(Data extracts Opens)

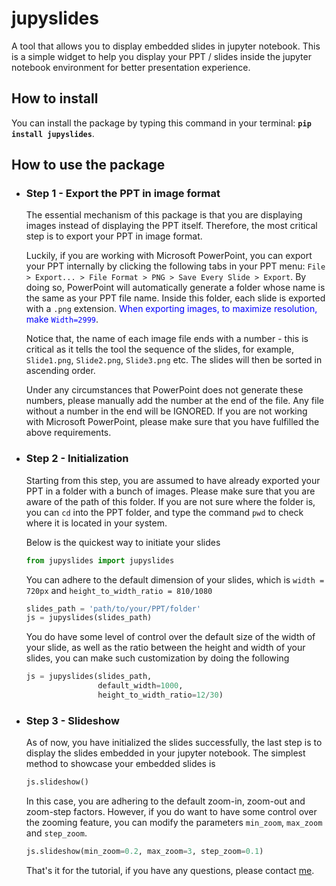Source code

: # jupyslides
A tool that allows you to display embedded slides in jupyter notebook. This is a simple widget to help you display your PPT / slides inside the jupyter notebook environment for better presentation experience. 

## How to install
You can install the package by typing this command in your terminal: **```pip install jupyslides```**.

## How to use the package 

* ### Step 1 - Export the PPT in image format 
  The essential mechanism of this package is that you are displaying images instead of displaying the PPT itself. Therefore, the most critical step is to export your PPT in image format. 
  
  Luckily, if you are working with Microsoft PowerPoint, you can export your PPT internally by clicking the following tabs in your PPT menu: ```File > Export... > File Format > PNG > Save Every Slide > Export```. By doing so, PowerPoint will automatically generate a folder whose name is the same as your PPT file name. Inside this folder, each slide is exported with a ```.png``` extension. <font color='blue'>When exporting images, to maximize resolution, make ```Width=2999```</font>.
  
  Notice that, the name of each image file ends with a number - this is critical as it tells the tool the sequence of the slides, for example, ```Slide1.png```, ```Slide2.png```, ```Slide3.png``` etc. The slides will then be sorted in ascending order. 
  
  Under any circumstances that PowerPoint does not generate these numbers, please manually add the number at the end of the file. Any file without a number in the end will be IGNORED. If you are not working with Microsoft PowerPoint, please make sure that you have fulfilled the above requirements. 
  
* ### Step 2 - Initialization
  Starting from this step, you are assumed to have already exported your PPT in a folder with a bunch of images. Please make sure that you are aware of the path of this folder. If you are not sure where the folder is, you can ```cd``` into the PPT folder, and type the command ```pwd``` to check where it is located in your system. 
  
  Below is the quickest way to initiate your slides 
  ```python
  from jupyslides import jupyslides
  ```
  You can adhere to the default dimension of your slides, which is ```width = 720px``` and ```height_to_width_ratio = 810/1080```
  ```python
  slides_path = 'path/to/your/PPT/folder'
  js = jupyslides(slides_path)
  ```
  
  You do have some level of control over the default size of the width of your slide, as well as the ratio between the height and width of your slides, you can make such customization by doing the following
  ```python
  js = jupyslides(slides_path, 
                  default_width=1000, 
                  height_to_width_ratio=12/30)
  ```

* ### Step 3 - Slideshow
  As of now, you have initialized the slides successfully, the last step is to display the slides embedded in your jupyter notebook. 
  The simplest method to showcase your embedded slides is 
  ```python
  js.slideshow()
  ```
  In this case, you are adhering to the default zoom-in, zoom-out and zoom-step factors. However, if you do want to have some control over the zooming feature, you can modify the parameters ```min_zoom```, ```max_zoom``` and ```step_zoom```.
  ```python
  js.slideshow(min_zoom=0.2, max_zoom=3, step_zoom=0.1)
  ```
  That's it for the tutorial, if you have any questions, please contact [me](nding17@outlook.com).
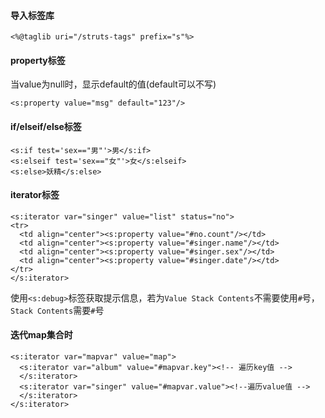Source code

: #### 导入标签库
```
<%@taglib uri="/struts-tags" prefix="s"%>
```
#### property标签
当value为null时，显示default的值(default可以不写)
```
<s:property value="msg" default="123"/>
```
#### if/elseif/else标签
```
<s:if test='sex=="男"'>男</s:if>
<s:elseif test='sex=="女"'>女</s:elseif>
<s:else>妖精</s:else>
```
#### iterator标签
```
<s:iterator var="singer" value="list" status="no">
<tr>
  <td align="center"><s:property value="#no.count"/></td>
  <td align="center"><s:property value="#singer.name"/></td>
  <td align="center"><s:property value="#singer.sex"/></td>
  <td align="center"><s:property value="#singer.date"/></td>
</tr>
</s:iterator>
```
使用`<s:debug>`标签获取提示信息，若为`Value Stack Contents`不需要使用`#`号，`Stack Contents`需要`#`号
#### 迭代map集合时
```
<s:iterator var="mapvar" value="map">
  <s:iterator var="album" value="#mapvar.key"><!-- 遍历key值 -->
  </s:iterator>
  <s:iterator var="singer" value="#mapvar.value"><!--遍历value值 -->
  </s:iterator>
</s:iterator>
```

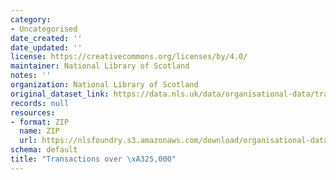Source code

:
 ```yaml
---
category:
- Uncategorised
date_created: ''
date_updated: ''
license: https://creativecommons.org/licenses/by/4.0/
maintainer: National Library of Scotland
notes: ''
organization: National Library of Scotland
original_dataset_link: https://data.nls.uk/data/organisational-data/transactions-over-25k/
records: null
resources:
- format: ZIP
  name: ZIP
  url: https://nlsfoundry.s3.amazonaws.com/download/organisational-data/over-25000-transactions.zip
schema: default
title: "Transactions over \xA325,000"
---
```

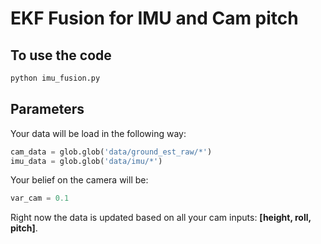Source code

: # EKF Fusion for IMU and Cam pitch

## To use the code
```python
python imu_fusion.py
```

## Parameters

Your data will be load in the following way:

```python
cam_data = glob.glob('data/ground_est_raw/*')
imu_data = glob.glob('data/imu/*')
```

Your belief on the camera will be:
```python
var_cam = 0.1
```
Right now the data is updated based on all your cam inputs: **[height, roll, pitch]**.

(Data extracts Closes)

What this task involves: Your task is to return every entry exactly as it was written, with the pictures removed.

Task answer:
Source code

: # jupyslides
A tool that allows you to display embedded slides in jupyter notebook. This is a simple widget to help you display your PPT / slides inside the jupyter notebook environment for better presentation experience. 

## How to install
You can install the package by typing this command in your terminal: **```pip install jupyslides```**.

## How to use the package 

* ### Step 1 - Export the PPT in image format 
  The essential mechanism of this package is that you are displaying images instead of displaying the PPT itself. Therefore, the most critical step is to export your PPT in image format. 
  
  Luckily, if you are working with Microsoft PowerPoint, you can export your PPT internally by clicking the following tabs in your PPT menu: ```File > Export... > File Format > PNG > Save Every Slide > Export```. By doing so, PowerPoint will automatically generate a folder whose name is the same as your PPT file name. Inside this folder, each slide is exported with a ```.png``` extension. <font color='blue'>When exporting images, to maximize resolution, make ```Width=2999```</font>.
  
  Notice that, the name of each image file ends with a number - this is critical as it tells the tool the sequence of the slides, for example, ```Slide1.png```, ```Slide2.png```, ```Slide3.png``` etc. The slides will then be sorted in ascending order. 
  
  Under any circumstances that PowerPoint does not generate these numbers, please manually add the number at the end of the file. Any file without a number in the end will be IGNORED. If you are not working with Microsoft PowerPoint, please make sure that you have fulfilled the above requirements. 
  
* ### Step 2 - Initialization
  Starting from this step, you are assumed to have already exported your PPT in a folder with a bunch of images. Please make sure that you are aware of the path of this folder. If you are not sure where the folder is, you can ```cd``` into the PPT folder, and type the command ```pwd``` to check where it is located in your system. 
  
  Below is the quickest way to initiate your slides 
  ```python
  from jupyslides import jupyslides
  ```
  You can adhere to the default dimension of your slides, which is ```width = 720px``` and ```height_to_width_ratio = 810/1080```
  ```python
  slides_path = 'path/to/your/PPT/folder'
  js = jupyslides(slides_path)
  ```
  
  You do have some level of control over the default size of the width of your slide, as well as the ratio between the height and width of your slides, you can make such customization by doing the following
  ```python
  js = jupyslides(slides_path, 
                  default_width=1000, 
                  height_to_width_ratio=12/30)
  ```

* ### Step 3 - Slideshow
  As of now, you have initialized the slides successfully, the last step is to display the slides embedded in your jupyter notebook. 
  The simplest method to showcase your embedded slides is 
  ```python
  js.slideshow()
  ```
  In this case, you are adhering to the default zoom-in, zoom-out and zoom-step factors. However, if you do want to have some control over the zooming feature, you can modify the parameters ```min_zoom```, ```max_zoom``` and ```step_zoom```.
  ```python
  js.slideshow(min_zoom=0.2, max_zoom=3, step_zoom=0.1)
  ```
  That's it for the tutorial, if you have any questions, please contact [me](nding17@outlook.com).
Source code

: #### 导入标签库
```
<%@taglib uri="/struts-tags" prefix="s"%>
```
#### property标签
当value为null时，显示default的值(default可以不写)
```
<s:property value="msg" default="123"/>
```
#### if/elseif/else标签
```
<s:if test='sex=="男"'>男</s:if>
<s:elseif test='sex=="女"'>女</s:elseif>
<s:else>妖精</s:else>
```
#### iterator标签
```
<s:iterator var="singer" value="list" status="no">
<tr>
  <td align="center"><s:property value="#no.count"/></td>
  <td align="center"><s:property value="#singer.name"/></td>
  <td align="center"><s:property value="#singer.sex"/></td>
  <td align="center"><s:property value="#singer.date"/></td>
</tr>
</s:iterator>
```
使用`<s:debug>`标签获取提示信息，若为`Value Stack Contents`不需要使用`#`号，`Stack Contents`需要`#`号
#### 迭代map集合时
```
<s:iterator var="mapvar" value="map">
  <s:iterator var="album" value="#mapvar.key"><!-- 遍历key值 -->
  </s:iterator>
  <s:iterator var="singer" value="#mapvar.value"><!--遍历value值 -->
  </s:iterator>
</s:iterator>
```

Source code

:
 ```yaml
---
category:
- Uncategorised
date_created: ''
date_updated: ''
license: https://creativecommons.org/licenses/by/4.0/
maintainer: National Library of Scotland
notes: ''
organization: National Library of Scotland
original_dataset_link: https://data.nls.uk/data/organisational-data/transactions-over-25k/
records: null
resources:
- format: ZIP
  name: ZIP
  url: https://nlsfoundry.s3.amazonaws.com/download/organisational-data/over-25000-transactions.zip
schema: default
title: "Transactions over \xA325,000"
---
```

Source code

: # EKF Fusion for IMU and Cam pitch

## To use the code
```python
python imu_fusion.py
```

## Parameters

Your data will be load in the following way:

```python
cam_data = glob.glob('data/ground_est_raw/*')
imu_data = glob.glob('data/imu/*')
```

Your belief on the camera will be:
```python
var_cam = 0.1
```
Right now the data is updated based on all your cam inputs: **[height, roll, pitch]**.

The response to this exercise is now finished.